GPS出現以前に関しても、三角測量や水準測量などの測地測量のデータを用いて、海溝軸に直交する方向での変位の空間勾配を算出することで、その観測がなされた時期のプレート間カップリングの状態について知見を得ることができると思われる。そこで、本研究では、近代的測地学的観測手法の一つである、水準測量によって得られた観測データを用いて、上下変位場の空間勾配を算出し、これによって過去100年間のプレート間カップリングに関して再評価を行うことを目標として、データの整理・解析を行った。

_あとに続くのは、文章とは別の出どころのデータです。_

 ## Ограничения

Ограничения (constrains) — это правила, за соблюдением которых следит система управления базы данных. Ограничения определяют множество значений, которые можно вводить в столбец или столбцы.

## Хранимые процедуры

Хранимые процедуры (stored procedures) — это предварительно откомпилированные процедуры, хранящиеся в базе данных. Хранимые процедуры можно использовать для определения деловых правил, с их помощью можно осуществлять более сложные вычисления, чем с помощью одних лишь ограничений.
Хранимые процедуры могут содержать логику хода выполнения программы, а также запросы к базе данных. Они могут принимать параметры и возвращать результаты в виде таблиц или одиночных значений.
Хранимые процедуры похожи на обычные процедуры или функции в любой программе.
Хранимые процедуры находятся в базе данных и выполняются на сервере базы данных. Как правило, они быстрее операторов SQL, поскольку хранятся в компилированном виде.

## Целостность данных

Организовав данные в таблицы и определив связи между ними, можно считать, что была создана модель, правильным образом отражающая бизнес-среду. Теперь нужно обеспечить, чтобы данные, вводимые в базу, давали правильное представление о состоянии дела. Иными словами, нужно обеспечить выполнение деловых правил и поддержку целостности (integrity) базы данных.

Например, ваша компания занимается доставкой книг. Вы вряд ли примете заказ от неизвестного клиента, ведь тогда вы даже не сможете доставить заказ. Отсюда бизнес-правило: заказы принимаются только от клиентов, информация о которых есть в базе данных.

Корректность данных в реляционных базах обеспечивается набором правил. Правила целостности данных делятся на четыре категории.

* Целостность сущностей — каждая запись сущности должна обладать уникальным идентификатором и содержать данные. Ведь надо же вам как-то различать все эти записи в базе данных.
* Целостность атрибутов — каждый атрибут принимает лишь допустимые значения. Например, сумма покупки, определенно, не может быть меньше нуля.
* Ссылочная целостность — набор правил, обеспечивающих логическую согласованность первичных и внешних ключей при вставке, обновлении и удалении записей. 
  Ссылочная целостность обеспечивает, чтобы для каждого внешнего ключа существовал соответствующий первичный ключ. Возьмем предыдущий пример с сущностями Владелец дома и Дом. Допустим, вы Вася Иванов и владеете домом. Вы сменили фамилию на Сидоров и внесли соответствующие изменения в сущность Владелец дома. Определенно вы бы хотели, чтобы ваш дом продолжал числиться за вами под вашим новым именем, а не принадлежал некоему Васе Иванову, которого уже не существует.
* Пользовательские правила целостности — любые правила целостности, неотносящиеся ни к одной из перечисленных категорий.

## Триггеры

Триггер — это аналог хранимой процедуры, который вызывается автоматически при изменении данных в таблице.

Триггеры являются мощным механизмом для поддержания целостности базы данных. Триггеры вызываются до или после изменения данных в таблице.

石巻市の鮎川検潮所を発し、利府市を経て仙台市に至る国土地理院の水準観測路線に関して、データを整理したところ、1900年以降2010年までに上下変位の空間勾配を計算可能なデータセットを15回分取得することができた。それぞれについて解析を行った結果、過去1年間のGPS観測データから推定した平均的な変位速度場から計算される上下変位場の空間勾配と、2000年以降の水準観測データから計算される上下変位の空間勾配それぞれの時間変化の位相がほぼ一致しており、観測手法の違いはあれど、同様の変位場の時空間変化を捉えられていることを確認することができた。GPS出現以後の宮城県周辺の地殻活動と変位場との比較から、GPS出現以前の水準データの解析結果から類推すると、1978年並びに1936年の宮城県沖地震の直前にはプレート間の固着が深部にまで達しており、地震発生後にはそれが消失するというサイクルが繰り返されていることが推定できる。今後、釜石市~北上市~横手市を結ぶ路線およびいわき市~郡山市~会津若松市を結ぶ路線についても解析を行い、大会においてはその結果を含めて報告を行う。